* _Task statement_
Only the lines holding "wallet" are wanted. Copy every one from the records below.

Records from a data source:
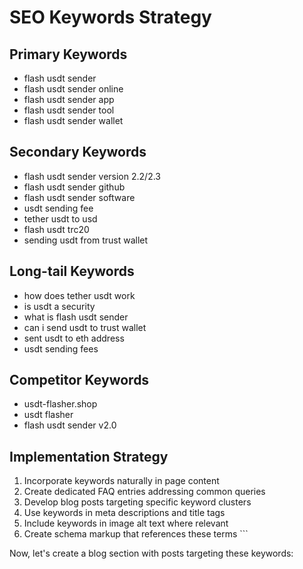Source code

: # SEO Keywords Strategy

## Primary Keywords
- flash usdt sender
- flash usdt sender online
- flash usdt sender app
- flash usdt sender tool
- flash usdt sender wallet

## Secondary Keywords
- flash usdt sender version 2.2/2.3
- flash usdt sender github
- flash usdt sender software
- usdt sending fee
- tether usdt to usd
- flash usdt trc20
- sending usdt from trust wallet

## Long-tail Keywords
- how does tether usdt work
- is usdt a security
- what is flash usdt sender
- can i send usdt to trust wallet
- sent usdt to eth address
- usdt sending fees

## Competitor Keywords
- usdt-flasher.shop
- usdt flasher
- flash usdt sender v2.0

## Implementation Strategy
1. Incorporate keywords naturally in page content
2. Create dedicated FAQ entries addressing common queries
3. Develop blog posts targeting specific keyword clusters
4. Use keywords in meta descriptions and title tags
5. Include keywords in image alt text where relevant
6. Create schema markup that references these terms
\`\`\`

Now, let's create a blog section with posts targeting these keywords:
==
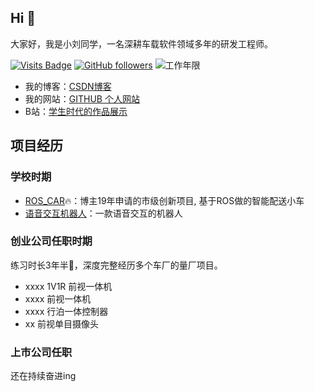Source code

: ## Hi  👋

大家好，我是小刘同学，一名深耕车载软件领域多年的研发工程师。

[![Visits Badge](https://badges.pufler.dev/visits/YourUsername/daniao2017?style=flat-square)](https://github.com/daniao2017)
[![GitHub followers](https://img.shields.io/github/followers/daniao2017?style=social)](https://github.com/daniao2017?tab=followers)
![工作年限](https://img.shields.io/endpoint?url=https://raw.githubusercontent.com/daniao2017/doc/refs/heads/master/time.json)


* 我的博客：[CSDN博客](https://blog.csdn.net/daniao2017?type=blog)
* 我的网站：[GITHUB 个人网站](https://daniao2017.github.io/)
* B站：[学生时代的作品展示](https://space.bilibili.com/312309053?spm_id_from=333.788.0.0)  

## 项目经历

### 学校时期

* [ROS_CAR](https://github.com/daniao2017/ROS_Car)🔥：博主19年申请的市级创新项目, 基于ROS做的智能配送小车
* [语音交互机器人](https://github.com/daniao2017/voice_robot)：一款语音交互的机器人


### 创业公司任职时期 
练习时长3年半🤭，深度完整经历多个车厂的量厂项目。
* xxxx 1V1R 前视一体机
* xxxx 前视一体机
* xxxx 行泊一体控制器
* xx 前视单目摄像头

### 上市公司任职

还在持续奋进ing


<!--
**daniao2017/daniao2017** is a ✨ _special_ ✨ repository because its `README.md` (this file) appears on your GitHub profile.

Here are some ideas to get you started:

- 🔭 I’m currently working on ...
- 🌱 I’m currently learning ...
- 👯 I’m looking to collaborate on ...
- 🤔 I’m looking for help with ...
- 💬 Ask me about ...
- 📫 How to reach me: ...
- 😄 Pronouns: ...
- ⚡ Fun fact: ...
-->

* _Result of the task_
- flash usdt sender wallet
- sending usdt from trust wallet
- can i send usdt to trust wallet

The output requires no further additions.